> [Problem requirements]: When you reach a picture, skip it, and retype every line below exactly.

> [Source texts of formatted documents]:
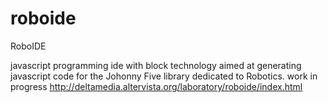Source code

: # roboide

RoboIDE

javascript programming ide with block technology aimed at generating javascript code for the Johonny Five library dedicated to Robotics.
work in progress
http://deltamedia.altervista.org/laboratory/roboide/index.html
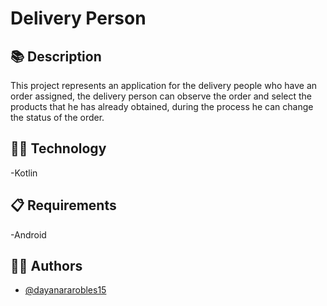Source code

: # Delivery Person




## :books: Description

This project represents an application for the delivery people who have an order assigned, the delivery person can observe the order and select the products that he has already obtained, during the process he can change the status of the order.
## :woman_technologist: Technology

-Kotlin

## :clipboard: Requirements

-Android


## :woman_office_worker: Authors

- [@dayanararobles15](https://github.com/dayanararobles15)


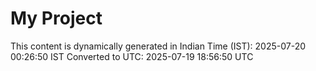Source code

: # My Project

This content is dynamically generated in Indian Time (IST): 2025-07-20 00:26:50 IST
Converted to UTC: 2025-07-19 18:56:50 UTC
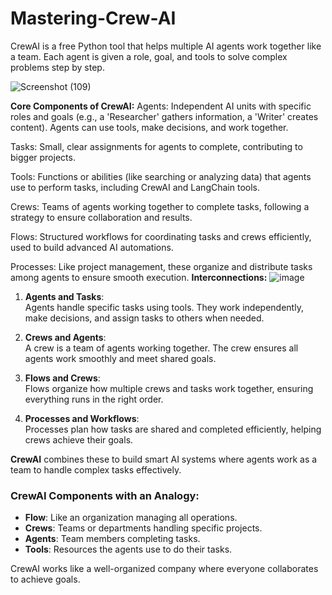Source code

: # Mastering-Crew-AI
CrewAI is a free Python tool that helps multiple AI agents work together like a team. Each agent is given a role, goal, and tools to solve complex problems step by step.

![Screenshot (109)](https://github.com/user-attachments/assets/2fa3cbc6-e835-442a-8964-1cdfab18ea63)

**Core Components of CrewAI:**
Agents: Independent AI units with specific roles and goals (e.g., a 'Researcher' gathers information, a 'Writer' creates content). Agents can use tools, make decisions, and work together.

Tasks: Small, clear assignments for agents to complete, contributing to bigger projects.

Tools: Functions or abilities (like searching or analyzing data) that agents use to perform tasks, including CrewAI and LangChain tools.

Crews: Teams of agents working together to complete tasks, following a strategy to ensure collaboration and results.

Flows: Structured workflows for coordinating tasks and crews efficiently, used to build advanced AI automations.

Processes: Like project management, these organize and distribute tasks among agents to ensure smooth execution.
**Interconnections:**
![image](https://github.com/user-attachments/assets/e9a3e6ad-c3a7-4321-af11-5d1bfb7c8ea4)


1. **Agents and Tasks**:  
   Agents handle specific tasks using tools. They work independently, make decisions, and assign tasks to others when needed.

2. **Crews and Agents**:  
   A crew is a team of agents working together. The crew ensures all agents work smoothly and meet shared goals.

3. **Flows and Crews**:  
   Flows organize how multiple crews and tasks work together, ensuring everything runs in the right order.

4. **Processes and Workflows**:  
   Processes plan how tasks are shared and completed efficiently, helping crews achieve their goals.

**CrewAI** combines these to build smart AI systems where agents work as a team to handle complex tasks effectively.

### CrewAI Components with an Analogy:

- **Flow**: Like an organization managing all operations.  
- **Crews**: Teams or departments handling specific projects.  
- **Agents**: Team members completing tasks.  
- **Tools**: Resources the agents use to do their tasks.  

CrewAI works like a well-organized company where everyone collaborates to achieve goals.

> [Response below]:
Source code

: # roboide

RoboIDE

javascript programming ide with block technology aimed at generating javascript code for the Johonny Five library dedicated to Robotics.
work in progress
http://deltamedia.altervista.org/laboratory/roboide/index.html
Source code

: # Delivery Person




## :books: Description

This project represents an application for the delivery people who have an order assigned, the delivery person can observe the order and select the products that he has already obtained, during the process he can change the status of the order.
## :woman_technologist: Technology

-Kotlin

## :clipboard: Requirements

-Android


## :woman_office_worker: Authors

- [@dayanararobles15](https://github.com/dayanararobles15)


Source code

: # My Project

This content is dynamically generated in Indian Time (IST): 2025-07-20 00:26:50 IST
Converted to UTC: 2025-07-19 18:56:50 UTC
Source code

: # Mastering-Crew-AI
CrewAI is a free Python tool that helps multiple AI agents work together like a team. Each agent is given a role, goal, and tools to solve complex problems step by step.

![Screenshot (109)](https://github.com/user-attachments/assets/2fa3cbc6-e835-442a-8964-1cdfab18ea63)

**Core Components of CrewAI:**
Agents: Independent AI units with specific roles and goals (e.g., a 'Researcher' gathers information, a 'Writer' creates content). Agents can use tools, make decisions, and work together.

Tasks: Small, clear assignments for agents to complete, contributing to bigger projects.

Tools: Functions or abilities (like searching or analyzing data) that agents use to perform tasks, including CrewAI and LangChain tools.

Crews: Teams of agents working together to complete tasks, following a strategy to ensure collaboration and results.

Flows: Structured workflows for coordinating tasks and crews efficiently, used to build advanced AI automations.

Processes: Like project management, these organize and distribute tasks among agents to ensure smooth execution.
**Interconnections:**
![image](https://github.com/user-attachments/assets/e9a3e6ad-c3a7-4321-af11-5d1bfb7c8ea4)


1. **Agents and Tasks**:  
   Agents handle specific tasks using tools. They work independently, make decisions, and assign tasks to others when needed.

2. **Crews and Agents**:  
   A crew is a team of agents working together. The crew ensures all agents work smoothly and meet shared goals.

3. **Flows and Crews**:  
   Flows organize how multiple crews and tasks work together, ensuring everything runs in the right order.

4. **Processes and Workflows**:  
   Processes plan how tasks are shared and completed efficiently, helping crews achieve their goals.

**CrewAI** combines these to build smart AI systems where agents work as a team to handle complex tasks effectively.

### CrewAI Components with an Analogy:

- **Flow**: Like an organization managing all operations.  
- **Crews**: Teams or departments handling specific projects.  
- **Agents**: Team members completing tasks.  
- **Tools**: Resources the agents use to do their tasks.  

CrewAI works like a well-organized company where everyone collaborates to achieve goals.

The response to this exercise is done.